Layers really are the name of the game at Fforme; It’s especially exhilarating when the layers are so thin and dance around the body. The long-sleeved dress with a plunging neckline was deceptively simple, but when I looked closer I realized that the seams were hidden under the sleeves, which were also cut into a kind of tulip shape with overlapping circular pieces, and swayed to their own rhythm as the models walked. It was worn with chocolate pants that were barely visible under the skirt, but it added a different tone to the walk. In another look, a simple process of layering two asymmetrical T-shirts – black over white – with a rounded hem and small cap sleeves created an almost romantic effect, as the ruffles floated around the model’s body. They were paired with a body-conscious — not so body-conscious — maxi skirt and simple thong sandals.

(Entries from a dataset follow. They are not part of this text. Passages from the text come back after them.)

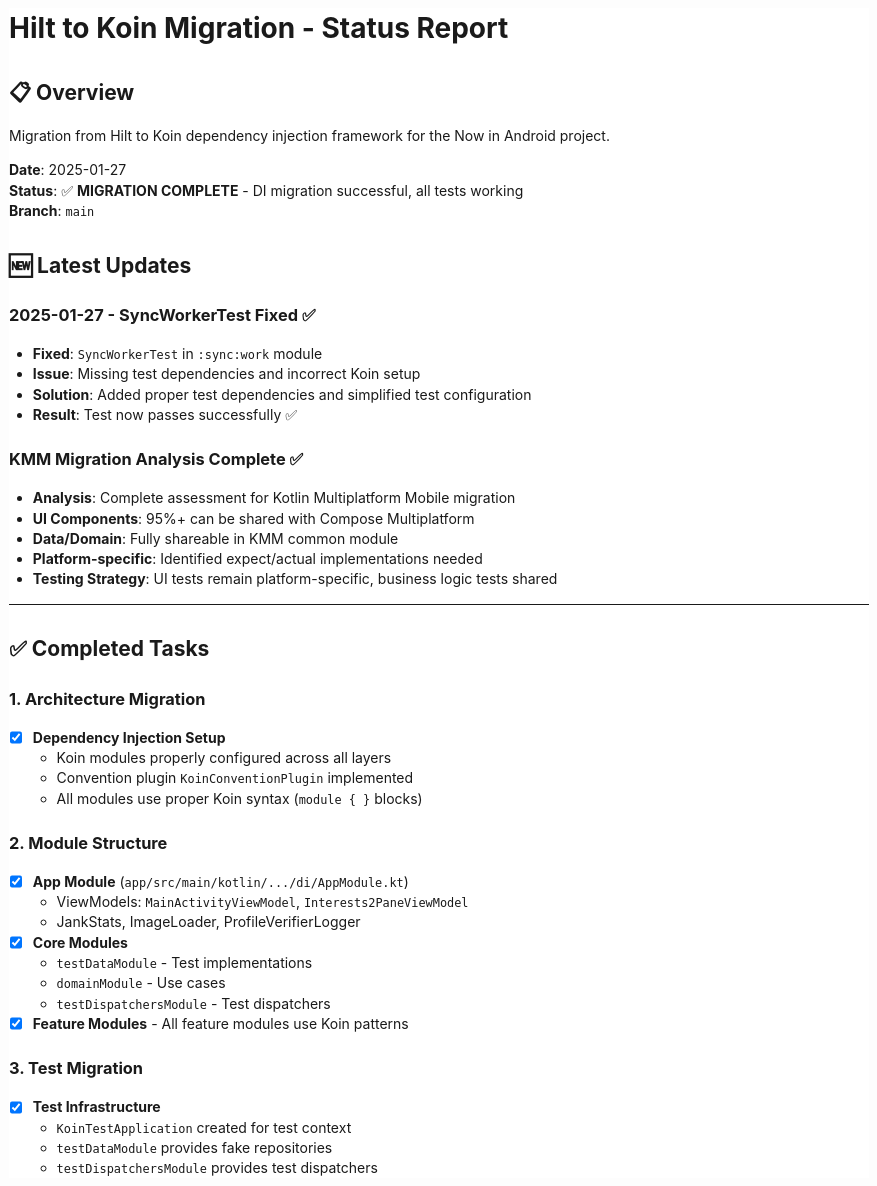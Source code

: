# Hilt to Koin Migration - Status Report

## 📋 Overview
Migration from Hilt to Koin dependency injection framework for the Now in Android project.

**Date**: 2025-01-27  
**Status**: ✅ **MIGRATION COMPLETE** - DI migration successful, all tests working  
**Branch**: `main`

## 🆕 Latest Updates

### 2025-01-27 - SyncWorkerTest Fixed ✅
- **Fixed**: `SyncWorkerTest` in `:sync:work` module
- **Issue**: Missing test dependencies and incorrect Koin setup
- **Solution**: Added proper test dependencies and simplified test configuration
- **Result**: Test now passes successfully ✅

### KMM Migration Analysis Complete ✅
- **Analysis**: Complete assessment for Kotlin Multiplatform Mobile migration
- **UI Components**: 95%+ can be shared with Compose Multiplatform
- **Data/Domain**: Fully shareable in KMM common module
- **Platform-specific**: Identified expect/actual implementations needed
- **Testing Strategy**: UI tests remain platform-specific, business logic tests shared

---

## ✅ Completed Tasks

### 1. Architecture Migration
- [x] **Dependency Injection Setup**
  - Koin modules properly configured across all layers
  - Convention plugin `KoinConventionPlugin` implemented
  - All modules use proper Koin syntax (`module { }` blocks)

### 2. Module Structure
- [x] **App Module** (`app/src/main/kotlin/.../di/AppModule.kt`)
  - ViewModels: `MainActivityViewModel`, `Interests2PaneViewModel`
  - JankStats, ImageLoader, ProfileVerifierLogger
- [x] **Core Modules** 
  - `testDataModule` - Test implementations
  - `domainModule` - Use cases  
  - `testDispatchersModule` - Test dispatchers
- [x] **Feature Modules** - All feature modules use Koin patterns

### 3. Test Migration
- [x] **Test Infrastructure**
  - `KoinTestApplication` created for test context
  - `testDataModule` provides fake repositories
  - `testDispatchersModule` provides test dispatchers
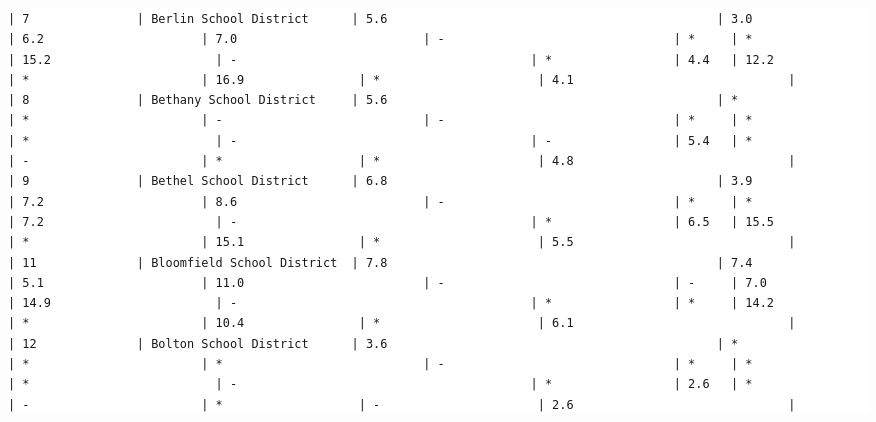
 ```ls
| 7               | Berlin School District      | 5.6                                              | 3.0                        | 6.2                      | 7.0                          | -                                | *     | *                         | 15.2                       | -                                         | *                 | 4.4   | 12.2                       | *                        | 16.9                | *                      | 4.1                              | 
| 8               | Bethany School District     | 5.6                                              | *                          | *                        | -                            | -                                | *     | *                         | *                          | -                                         | -                 | 5.4   | *                          | -                        | *                   | *                      | 4.8                              | 
| 9               | Bethel School District      | 6.8                                              | 3.9                        | 7.2                      | 8.6                          | -                                | *     | *                         | 7.2                        | -                                         | *                 | 6.5   | 15.5                       | *                        | 15.1                | *                      | 5.5                              | 
| 11              | Bloomfield School District  | 7.8                                              | 7.4                        | 5.1                      | 11.0                         | -                                | -     | 7.0                       | 14.9                       | -                                         | *                 | *     | 14.2                       | *                        | 10.4                | *                      | 6.1                              | 
| 12              | Bolton School District      | 3.6                                              | *                          | *                        | *                            | -                                | *     | *                         | *                          | -                                         | *                 | 2.6   | *                          | -                        | *                   | -                      | 2.6                              | 
```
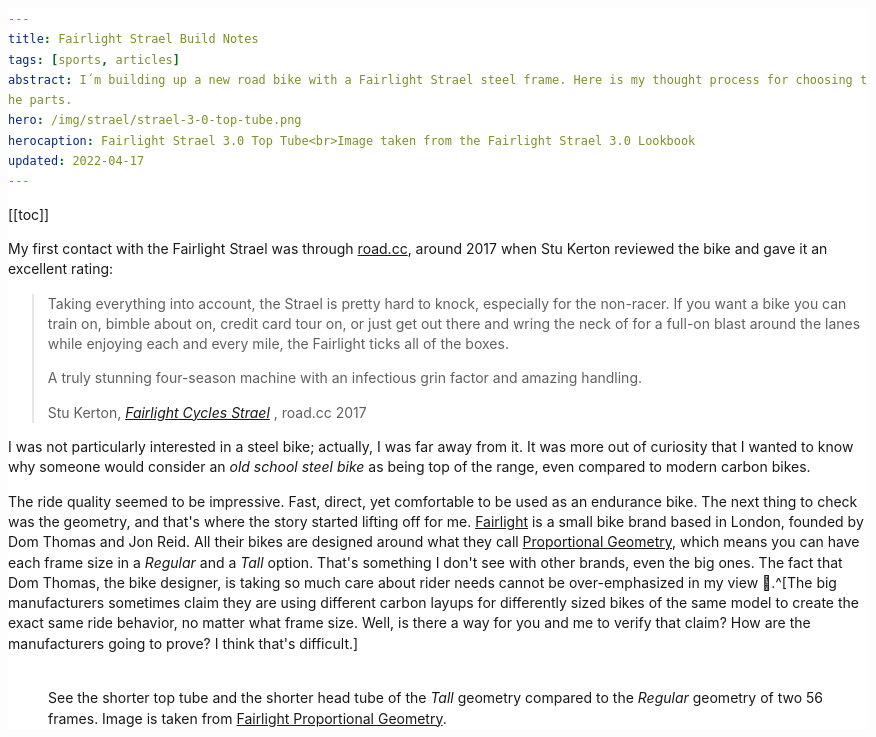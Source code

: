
 ```yaml
---
title: Fairlight Strael Build Notes
tags: [sports, articles]
abstract: I´m building up a new road bike with a Fairlight Strael steel frame. Here is my thought process for choosing the parts.
hero: /img/strael/strael-3-0-top-tube.png
herocaption: Fairlight Strael 3.0 Top Tube<br>Image taken from the Fairlight Strael 3.0 Lookbook
updated: 2022-04-17
---
```


[[toc]]

My first contact with the Fairlight Strael was through [road.cc](https://road.cc/content/review/216171-fairlight-cycles-strael), around 2017 when Stu Kerton reviewed the bike and gave it an excellent rating:

> Taking everything into account, the Strael is pretty hard to knock, especially for the non-racer. If you want a bike you can train on, bimble about on, credit card tour on, or just get out there and wring the neck of for a full-on blast around the lanes while enjoying each and every mile, the Fairlight ticks all of the boxes.
> 
> A truly stunning four-season machine with an infectious grin factor and amazing handling.
> 
> <footer>Stu Kerton, <cite>
>   <a href="https://road.cc/content/review/216171-fairlight-cycles-strael">Fairlight Cycles Strael</a>
> </cite>, road.cc 2017</footer>

I was not particularly interested in a steel bike; actually, I was far away from it. It was more out of curiosity that I wanted to know why someone would consider an *old school steel bike* as being top of the range, even compared to modern carbon bikes.

The ride quality seemed to be impressive. Fast, direct, yet comfortable to be used as an endurance bike. The next thing to check was the geometry, and that's where the story started lifting off for me. [Fairlight](https://fairlightcycles.com) is a small bike brand based in London, founded by Dom Thomas and Jon Reid. All their bikes are designed around what they call [Proportional Geometry](https://fairlightcycles.com/proportional-geometry/), which means you can have each frame size in a *Regular* and a *Tall* option. That's something I don't see with other brands, even the big ones. The fact that Dom Thomas, the bike designer, is taking so much care about rider needs cannot be over-emphasized in my view 🙌.^[The big manufacturers sometimes claim they are using different carbon layups for differently sized bikes of the same model to create the exact same ride behavior, no matter what frame size. Well, is there a way for you and me to verify that claim? How are the manufacturers going to prove? I think that's difficult.] 

<figure class="md:bleed">
  <img src="/img/strael/fairlight-proportional-geometry.jpg" alt ="">
  <figcaption>See the shorter top tube and the shorter head tube of the <em>Tall</em> geometry compared to the <em>Regular</em> geometry of two 56 frames. Image is taken from <a href="https://fairlightcycles.com/proportional-geometry">Fairlight Proportional Geometry</a>.</figcaption>
</figure>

But Helpers’ talent shone in two gowns: one was white, sleeveless, and had a delicate, billowing volume that then tapered gently around the ankles; The other was made of pink brocade silk with pleats at the neckline and opened in a trapeze style with a deep scoop at the back.

This was definitely one of the most anticipated shows of the week, after last season’s show generated a lot of hype. “I’m hungry in New York for the level of clothing—subtlety, ease, and craftsmanship; “I think it goes back to things that happened before in New York, like Halston, Jeffrey Binney and Zoran,” Helpers said. “And I think we’re bringing that back.”